◆ WHAT NEEDS TO BE DONE ◆
Using the entries below, return word for word the lines from the one containing "- topojson.v3.js: Used for choropleth" up to and including the last.

Dataset excerpts:
'''

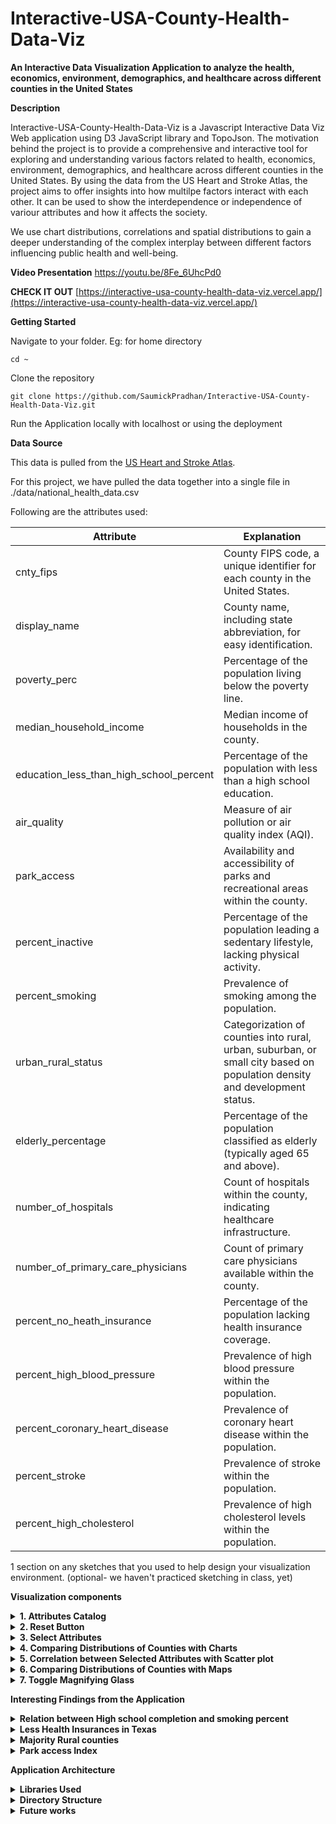 # Interactive-USA-County-Health-Data-Viz

**An Interactive Data Visualization Application to analyze the health, economics, environment, demographics, and healthcare across different counties in the United States**


**Description**

Interactive-USA-County-Health-Data-Viz is a Javascript Interactive Data Viz Web application using D3 JavaScript library and TopoJson. The motivation behind the project is to provide a comprehensive and interactive tool for exploring and understanding various factors related to health, economics, environment, demographics, and healthcare across different counties in the United States. By using the data from the US Heart and Stroke Atlas, the project aims to offer insights into how multilpe factors interact with each other. It can be used to show the interdependence or independence of variour attributes and how it affects the society. 

We use chart distributions, correlations and spatial distributions to gain a deeper understanding of the complex interplay between different factors influencing public health and well-being.



**Video Presentation**
https://youtu.be/8Fe_6UhcPd0

**CHECK IT OUT**
[https://interactive-usa-county-health-data-viz.vercel.app/](https://interactive-usa-county-health-data-viz.vercel.app/)


**Getting Started**

Navigate to your folder. Eg: for home directory

```
cd ~
```

Clone the repository

```
git clone https://github.com/SaumickPradhan/Interactive-USA-County-Health-Data-Viz.git
```

Run the Application locally with localhost or using the deployment

**Data Source**

This data is pulled from the [US Heart and Stroke Atlas](https://www.cdc.gov/dhdsp/maps/atlas/index.htm).

For this project, we have pulled the data together into a single file in ./data/national_health_data.csv

Following are the attributes used:



| Attribute                              | Explanation                                                                                       |
|----------------------------------------|---------------------------------------------------------------------------------------------------|
| cnty_fips                              | County FIPS code, a unique identifier for each county in the United States.                      |
| display_name                           | County name, including state abbreviation, for easy identification.                              |
| poverty_perc                           | Percentage of the population living below the poverty line.                                       |
| median_household_income                | Median income of households in the county.                                                        |
| education_less_than_high_school_percent| Percentage of the population with less than a high school education.                              |
| air_quality                            | Measure of air pollution or air quality index (AQI).                                              |
| park_access                           | Availability and accessibility of parks and recreational areas within the county.                  |
| percent_inactive                       | Percentage of the population leading a sedentary lifestyle, lacking physical activity.            |
| percent_smoking                       | Prevalence of smoking among the population.                                                       |
| urban_rural_status                    | Categorization of counties into rural, urban, suburban, or small city based on population density and development status. |
| elderly_percentage                    | Percentage of the population classified as elderly (typically aged 65 and above).                 |
| number_of_hospitals                   | Count of hospitals within the county, indicating healthcare infrastructure.                      |
| number_of_primary_care_physicians     | Count of primary care physicians available within the county.                                      |
| percent_no_heath_insurance            | Percentage of the population lacking health insurance coverage.                                    |
| percent_high_blood_pressure           | Prevalence of high blood pressure within the population.                                           |
| percent_coronary_heart_disease        | Prevalence of coronary heart disease within the population.                                        |
| percent_stroke                        | Prevalence of stroke within the population.                                                        |
| percent_high_cholesterol              | Prevalence of high cholesterol levels within the population.                                       |




1 section on any sketches that you used to help design your visualization environment.  (optional- we haven't practiced sketching in class, yet)


**Visualization components**

<details>
  <summary><b>1. Attributes Catalog</b> </summary>
  
  <b>We have a catalog with all the attributes along with their color keys</b>

<img width="868" alt="image" src="https://github.com/SaumickPradhan/Interactive-USA-County-Health-Data-Viz/assets/85262444/6e4334af-afe9-4c8e-b18d-7a96588f9856">
</details>


<details>
  <summary><b>2. Reset Button</b> </summary>
  
  <b>Rest button to refresh the attributes and re align the page</b>
  

<img width="164" alt="image" src="https://github.com/SaumickPradhan/Interactive-USA-County-Health-Data-Viz/assets/85262444/3b9a647e-6acb-4451-baef-3234e5ec47f4">

</details>


<details>
  <summary><b>3. Select Attributes</b> </summary>
  <b>Drop downs to select the attributes</b>

<img width="1135" alt="image" src="https://github.com/SaumickPradhan/Interactive-USA-County-Health-Data-Viz/assets/85262444/ce02fe2a-b0d8-422e-9a0a-1434340962a5">

</details>


<details>
  <summary><b>4. Comparing Distributions of Counties with Charts</b> </summary>
  <b>Using Histograms and Bar charts to show the data depending on the selected attribute</b>

<img width="1215" alt="image" src="https://github.com/SaumickPradhan/Interactive-USA-County-Health-Data-Viz/assets/85262444/6be3575b-f49c-4c62-99e0-546d5913d19c">

<img width="579" alt="image" src="https://github.com/SaumickPradhan/Interactive-USA-County-Health-Data-Viz/assets/85262444/39ab975c-60fa-40f9-b4b1-e4446e64ce99">

<details>
<summary><b>Details on Demand using Tool Tip</b></summary>
<b>Hovering over the charts will provide extra information about that data point</b>
<img width="607" alt="image" src="https://github.com/SaumickPradhan/Interactive-USA-County-Health-Data-Viz/assets/85262444/75254cba-953b-4b57-9f2d-e19d8b468691">
</details>

<details>
<summary><b>Brushing and Linking</b></summary>
<b>Selecting and dragging a section on the chart will lead to focusing the data on only a certain section on all other visualizations as well</b>
<img width="600" alt="image" src="https://github.com/SaumickPradhan/Interactive-USA-County-Health-Data-Viz/assets/85262444/e0bcbac8-880b-495b-b89f-818878d75390">

</details>
</details>


<details>
  <summary><b>5. Correlation between Selected Attributes with Scatter plot</b> </summary>
  <b>Using scatter plot to show the relation between the selected attributes</b>

<img width="680" alt="image" src="https://github.com/SaumickPradhan/Interactive-USA-County-Health-Data-Viz/assets/85262444/c2cfac8b-1fb8-4ef4-ad50-91c39d020406">

<details>
<summary><b>Details on Demand using Tool Tip</b></summary>
<b>Hovering over the plot will provide extra information about that data point</b>
<img width="672" alt="image" src="https://github.com/SaumickPradhan/Interactive-USA-County-Health-Data-Viz/assets/85262444/d0dd946b-f3aa-4737-8b0b-eb7bb6680f07">

</details>

<details>
<summary><b>Sliding Brushing and Linking</b></summary>
<b>Selecting and dragging a section on the plot will lead to focusing the data on only a certain section on all other visualizations as well</b>
<img width="655" alt="image" src="https://github.com/SaumickPradhan/Interactive-USA-County-Health-Data-Viz/assets/85262444/5ccfc229-45b3-4dcb-a58f-add9a3715750">

</details>
</details>



<details>
  <summary><b>6. Comparing Distributions of Counties with Maps</b> </summary>
  <b>Using two Side by Side Maps to compare the magnitude of the selected attributes in various USA counties along with a legend bar</b>

<img width="1325" alt="image" src="https://github.com/SaumickPradhan/Interactive-USA-County-Health-Data-Viz/assets/85262444/067a925f-5e86-4826-a2f0-7566eba6bb4a">

<details>
<summary><b>Details on Demand using Tool Tip</b></summary>
<b>Hovering over the maps will provide extra information about that data point</b>
<img width="567" alt="image" src="https://github.com/SaumickPradhan/Interactive-USA-County-Health-Data-Viz/assets/85262444/060217b6-f2e3-4fd5-ad44-75e7f519e9d0">
</details>

<details>
<summary><b>Brushing and Linking</b></summary>
<b>Selecting and dragging a section on the Map will lead to focusing the data on only a certain section on all the visualizations</b>
<img width="1282" alt="image" src="https://github.com/SaumickPradhan/Interactive-USA-County-Health-Data-Viz/assets/85262444/b56add0a-9faa-4910-8b8e-109fc9b23795">

</details>
</details>

<details>
<summary><b>7. Toggle Magnifying Glass</b></summary>
<b>The button helps magnify over a particular section of the map to see the counties</b>
<img width="264" alt="image" src="https://github.com/SaumickPradhan/Interactive-USA-County-Health-Data-Viz/assets/85262444/d1d8bbe7-5f6c-4c61-8640-d1802fca8ee7">
</details>


**Interesting Findings from the Application**

<details>
<summary><b>Relation between High school completion and smoking percent</b></summary>
<b>It is interesting to note that higher that counties with higher number of High school dropouts have a relative higher number of smoking percent</b>
<img width="681" alt="image" src="https://github.com/SaumickPradhan/Interactive-USA-County-Health-Data-Viz/assets/85262444/9f8f7ff4-b72c-415d-87fa-84e4eb149591">
</details>

<details>
<summary><b>Less Health Insurances in Texas</b></summary>
  
<b>Counties in Texas have less number of health insuraces as compared to other counties</b>
  
<img width="573" alt="image" src="https://github.com/SaumickPradhan/Interactive-USA-County-Health-Data-Viz/assets/85262444/6e5d9d25-b291-4235-96d4-12b7dad80c13">
</details>

<details>
<summary><b>Majority Rural counties</b></summary>
<b>Majority of the counties are rural, especially in Central USA</b>
  
<img width="559" alt="image" src="https://github.com/SaumickPradhan/Interactive-USA-County-Health-Data-Viz/assets/85262444/ed2d689b-023d-40b6-be4e-2c281ab58cdf">
  <img width="614" alt="image" src="https://github.com/SaumickPradhan/Interactive-USA-County-Health-Data-Viz/assets/85262444/fe69bbb1-405b-4a4f-a7cf-75cda321ded7">

</details>


<details>
<summary><b>Park access Index</b></summary>
<b>The western part of USA has a lot of Park access index. This sounds correct, given the vast open land and national parks in this area.</b>
  
<img width="573" alt="image" src="https://github.com/SaumickPradhan/Interactive-USA-County-Health-Data-Viz/assets/85262444/6c030b71-1881-405a-9cdf-9d45617e5106">

</details>



**Application Architecture**

<details>
<summary><b>Libraries Used</b></summary>
- [Javascript D3](https://d3js.org/)
- [TopoJson](https://github.com/topojson/us-atlas)
- Counties-10m.json for Choropleth maps
</details>

<details>
<summary><b>Directory Structure</b></summary>

<b>Every .js file has class that we instantiate in main.js</b>
  
- CSS

  - style.css: ALl the styling for index.html
    
- data

  - attributes.json: All feature attributes stored here with color and label in json format
 
  - counties-10m.json: Used in choropleth, from online resource.
 
  - national_health_data.csv: Pre processed dataset
    
- js
  
  - choropleth.js: File with choropleth class and all its brushing and tooltip functions
    
  - d3.v6.min.js: D3 file
    
  - histoBarChart.js : File with class for combinedChart which helps create distribution charts based on attribute chart type and all its brushing and tooltip functions
    
  - main.js: The runner file for all .js classes. It does all the data preprocessing and object instantiation of classes. It also have error handling capabilities.
    
  - scatterplot.js: File with scatterplot class and all its brushing and tooltip functions
    
  - topojson.v3.js: Used for choropleth
    
index.html: Runner page

README.md



</details>



<details>
<summary><b>Future works</b></summary>
<b>1. </b> Tracking changes in attributes for each type of county category

<b>2. </b> Creating functions for brushing and tool tip for code resuability 

<b>3. </b> Improve styling and spacing in the page
  
</details>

'''

◆ YOUR RESPONSE ◆
  - topojson.v3.js: Used for choropleth
    
index.html: Runner page

README.md



</details>



<details>
<summary><b>Future works</b></summary>
<b>1. </b> Tracking changes in attributes for each type of county category

<b>2. </b> Creating functions for brushing and tool tip for code resuability 

<b>3. </b> Improve styling and spacing in the page
  
</details>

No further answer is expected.